[Start of Attachment]

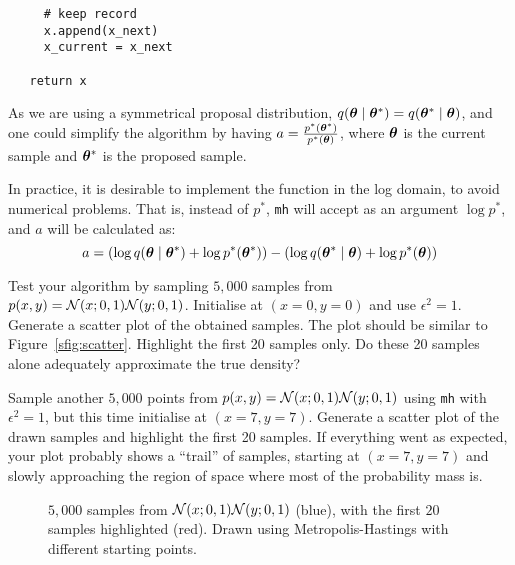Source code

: \begin{exenumerate}
\begin{solution}
\begin{lstlisting}
     # keep record
     x.append(x_next)
     x_current = x_next
	
   return x
\end{lstlisting}
%
As we are using a symmetrical proposal distribution, $q(\boldsymbol{\theta} \mid \boldsymbol{\theta}^*) = q(\boldsymbol{\theta}^* \mid \boldsymbol{\theta})$, and one could simplify the algorithm by having $a = \frac{p^*(\boldsymbol{\theta}^*)}{p^*(\boldsymbol{\theta})}$, where $\boldsymbol{\theta}$ is the current sample and $\boldsymbol{\theta}^*$ is the proposed sample.

In practice, it is desirable to implement the function in the log domain, to avoid numerical problems. That is, instead of $p^*$, \lstinline|mh| will accept as an argument $\log p^*$, and $a$ will be calculated as: 
$$a = (\log q(\boldsymbol{\theta} \mid \boldsymbol{\theta}^*) + \log p^*(\boldsymbol{\theta}^*)) - (\log q(\boldsymbol{\theta}^* \mid \boldsymbol{\theta}) + \log p^*(\boldsymbol{\theta}))$$
\end{solution}

\item \label{qpt:mh_test} Test your algorithm by sampling $5,000$
  samples from $p(x, y) = \mathcal{N}(x; 0, 1)\mathcal{N}(y; 0,
  1)$. Initialise at $(x=0, y=0)$ and use $\epsilon^2=1$.
%
Generate a scatter plot of the obtained samples. The plot should be
similar to Figure~\ref{sfig:scatter}. Highlight the first 20 samples
only. Do these 20 samples alone adequately approximate the true
density?

Sample another $5,000$ points from $p(x, y) = \mathcal{N}(x; 0,
1)\mathcal{N}(y; 0, 1)$ using \lstinline|mh| with $\epsilon^2=1$, but this
time initialise at $(x=7,y=7)$. Generate a scatter plot of the drawn
samples and highlight the first 20 samples. If everything went as
expected, your plot probably shows a ``trail'' of samples, starting at
$(x=7, y=7)$ and slowly approaching the region of space where most of
the probability mass is.


\begin{solution}

  \begin{figure}[!h]
    \captionsetup{type=figure}%
    \centering
    \caption{\label{fig:initial} $5,000$ samples from $\mathcal{N}(x; 0, 1)\mathcal{N}(y; 0, 1)$ (blue), with the first $20$ samples highlighted (red). Drawn using Metropolis-Hastings with different starting points.}
  \end{figure}



\end{solution}
\end{exenumerate}
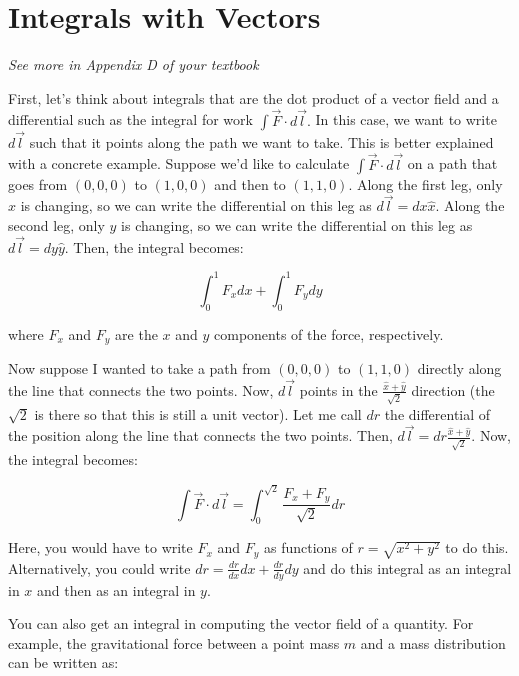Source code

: \documentclass[12pt]{book}
\begin{document}
\pagebreak

\section{Integrals with Vectors}

{\it See more in Appendix D of your textbook}


\noindent First, let's think about integrals that are the dot product of a vector field and a differential such as the integral for work $\int \vec{F}\cdot d\vec{l}.$ In this case, we want to write $d\vec{l}$ such that it points along the path we want to take. This is better explained with a concrete example. Suppose we'd like to calculate $\int \vec{F}\cdot d\vec{l}$ on a path that goes from $(0,0,0)$ to $(1,0,0)$ and then to $(1,1,0).$ Along the first leg, only $x$ is changing, so we can write the differential on this leg as $d\vec{l} = dx \hat{x}.$ Along the second leg, only $y$ is changing, so we can write the differential on this leg as $d\vec{l} = dy \hat{y}.$ Then, the integral becomes:

\begin{equation*}
 \int_0^1 F_x dx+\int_0^1 F_y dy
\end{equation*}

\noindent where $F_x$ and $F_y$ are the $x$ and $y$ components of the force, respectively.

 Now suppose I wanted to take a path from $(0,0,0)$ to $(1,1,0)$ directly along the line that connects the two points. Now, $d\vec{l}$ points in the $\frac{\hat{x}+\hat{y}}{\sqrt{2}}$ direction (the $\sqrt{2}$ is there so that this is still a unit vector). Let me call $dr$ the differential of the position along the line that connects the two points. Then, $d\vec{l} = dr \frac{\hat{x}+\hat{y}}{\sqrt{2}}.$ Now, the integral becomes:

\begin{equation*}
 \int \vec{F}\cdot d\vec{l} = \int_0^{\sqrt{2}} \frac{F_x + F_y}{\sqrt{2}} dr
\end{equation*}

\noindent Here, you would have to write $F_x$ and $F_y$ as functions of $r=\sqrt{x^2+y^2}$ to do this. Alternatively, you could write $dr = \frac{dr}{dx} dx + \frac{dr}{dy} dy$ and do this integral as an integral in $x$ and then as an integral in $y.$

 You can also get an integral in computing the vector field of a quantity. For example, the gravitational force between a point mass $m$ and a mass distribution can be written as:
\end{document}
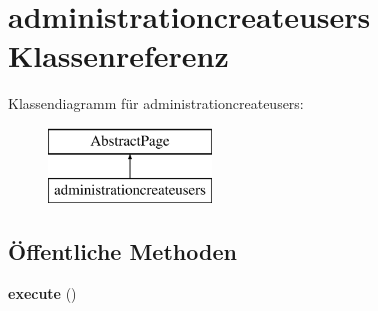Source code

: \hypertarget{classadministrationcreateusers}{}\section{administrationcreateusers Klassenreferenz}
\label{classadministrationcreateusers}
Klassendiagramm für administrationcreateusers\+:\begin{figure}[H]
\begin{center}
\leavevmode
\includegraphics[height=2.000000cm]{classadministrationcreateusers}
\end{center}
\end{figure}
\subsection*{Öffentliche Methoden}
\begin{DoxyCompactItemize}
\item 
\mbox{\label{classadministrationcreateusers_af126ac5d6abdc158d61af9c97fac61ca}} 
{\bfseries execute} ()
\end{DoxyCompactItemize}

[End of Attachment]

**PROBLEM REQUIREMENTS**. Would you print all the entries again exactly, minus any pictures?

**ANSWER FOR THE TASK**.
Source code

: \begin{exenumerate}
\begin{solution}
\begin{lstlisting}
     # keep record
     x.append(x_next)
     x_current = x_next
	
   return x
\end{lstlisting}
%
As we are using a symmetrical proposal distribution, $q(\boldsymbol{\theta} \mid \boldsymbol{\theta}^*) = q(\boldsymbol{\theta}^* \mid \boldsymbol{\theta})$, and one could simplify the algorithm by having $a = \frac{p^*(\boldsymbol{\theta}^*)}{p^*(\boldsymbol{\theta})}$, where $\boldsymbol{\theta}$ is the current sample and $\boldsymbol{\theta}^*$ is the proposed sample.

In practice, it is desirable to implement the function in the log domain, to avoid numerical problems. That is, instead of $p^*$, \lstinline|mh| will accept as an argument $\log p^*$, and $a$ will be calculated as: 
$$a = (\log q(\boldsymbol{\theta} \mid \boldsymbol{\theta}^*) + \log p^*(\boldsymbol{\theta}^*)) - (\log q(\boldsymbol{\theta}^* \mid \boldsymbol{\theta}) + \log p^*(\boldsymbol{\theta}))$$
\end{solution}

\item \label{qpt:mh_test} Test your algorithm by sampling $5,000$
  samples from $p(x, y) = \mathcal{N}(x; 0, 1)\mathcal{N}(y; 0,
  1)$. Initialise at $(x=0, y=0)$ and use $\epsilon^2=1$.
%
Generate a scatter plot of the obtained samples. The plot should be
similar to Figure~\ref{sfig:scatter}. Highlight the first 20 samples
only. Do these 20 samples alone adequately approximate the true
density?

Sample another $5,000$ points from $p(x, y) = \mathcal{N}(x; 0,
1)\mathcal{N}(y; 0, 1)$ using \lstinline|mh| with $\epsilon^2=1$, but this
time initialise at $(x=7,y=7)$. Generate a scatter plot of the drawn
samples and highlight the first 20 samples. If everything went as
expected, your plot probably shows a ``trail'' of samples, starting at
$(x=7, y=7)$ and slowly approaching the region of space where most of
the probability mass is.


\begin{solution}

  \begin{figure}[!h]
    \captionsetup{type=figure}%
    \centering
    \caption{\label{fig:initial} $5,000$ samples from $\mathcal{N}(x; 0, 1)\mathcal{N}(y; 0, 1)$ (blue), with the first $20$ samples highlighted (red). Drawn using Metropolis-Hastings with different starting points.}
  \end{figure}



\end{solution}
\end{exenumerate}
Source code

: \documentclass[12pt]{book}
\begin{document}
\pagebreak

\section{Integrals with Vectors}

{\it See more in Appendix D of your textbook}


\noindent First, let's think about integrals that are the dot product of a vector field and a differential such as the integral for work $\int \vec{F}\cdot d\vec{l}.$ In this case, we want to write $d\vec{l}$ such that it points along the path we want to take. This is better explained with a concrete example. Suppose we'd like to calculate $\int \vec{F}\cdot d\vec{l}$ on a path that goes from $(0,0,0)$ to $(1,0,0)$ and then to $(1,1,0).$ Along the first leg, only $x$ is changing, so we can write the differential on this leg as $d\vec{l} = dx \hat{x}.$ Along the second leg, only $y$ is changing, so we can write the differential on this leg as $d\vec{l} = dy \hat{y}.$ Then, the integral becomes:

\begin{equation*}
 \int_0^1 F_x dx+\int_0^1 F_y dy
\end{equation*}

\noindent where $F_x$ and $F_y$ are the $x$ and $y$ components of the force, respectively.

 Now suppose I wanted to take a path from $(0,0,0)$ to $(1,1,0)$ directly along the line that connects the two points. Now, $d\vec{l}$ points in the $\frac{\hat{x}+\hat{y}}{\sqrt{2}}$ direction (the $\sqrt{2}$ is there so that this is still a unit vector). Let me call $dr$ the differential of the position along the line that connects the two points. Then, $d\vec{l} = dr \frac{\hat{x}+\hat{y}}{\sqrt{2}}.$ Now, the integral becomes:

\begin{equation*}
 \int \vec{F}\cdot d\vec{l} = \int_0^{\sqrt{2}} \frac{F_x + F_y}{\sqrt{2}} dr
\end{equation*}

\noindent Here, you would have to write $F_x$ and $F_y$ as functions of $r=\sqrt{x^2+y^2}$ to do this. Alternatively, you could write $dr = \frac{dr}{dx} dx + \frac{dr}{dy} dy$ and do this integral as an integral in $x$ and then as an integral in $y.$

 You can also get an integral in computing the vector field of a quantity. For example, the gravitational force between a point mass $m$ and a mass distribution can be written as:
\end{document}
Source code

: \hypertarget{classadministrationcreateusers}{}\section{administrationcreateusers Klassenreferenz}
\label{classadministrationcreateusers}
Klassendiagramm für administrationcreateusers\+:\begin{figure}[H]
\begin{center}
\leavevmode
\includegraphics[height=2.000000cm]{classadministrationcreateusers}
\end{center}
\end{figure}
\subsection*{Öffentliche Methoden}
\begin{DoxyCompactItemize}
\item 
\mbox{\label{classadministrationcreateusers_af126ac5d6abdc158d61af9c97fac61ca}} 
{\bfseries execute} ()
\end{DoxyCompactItemize}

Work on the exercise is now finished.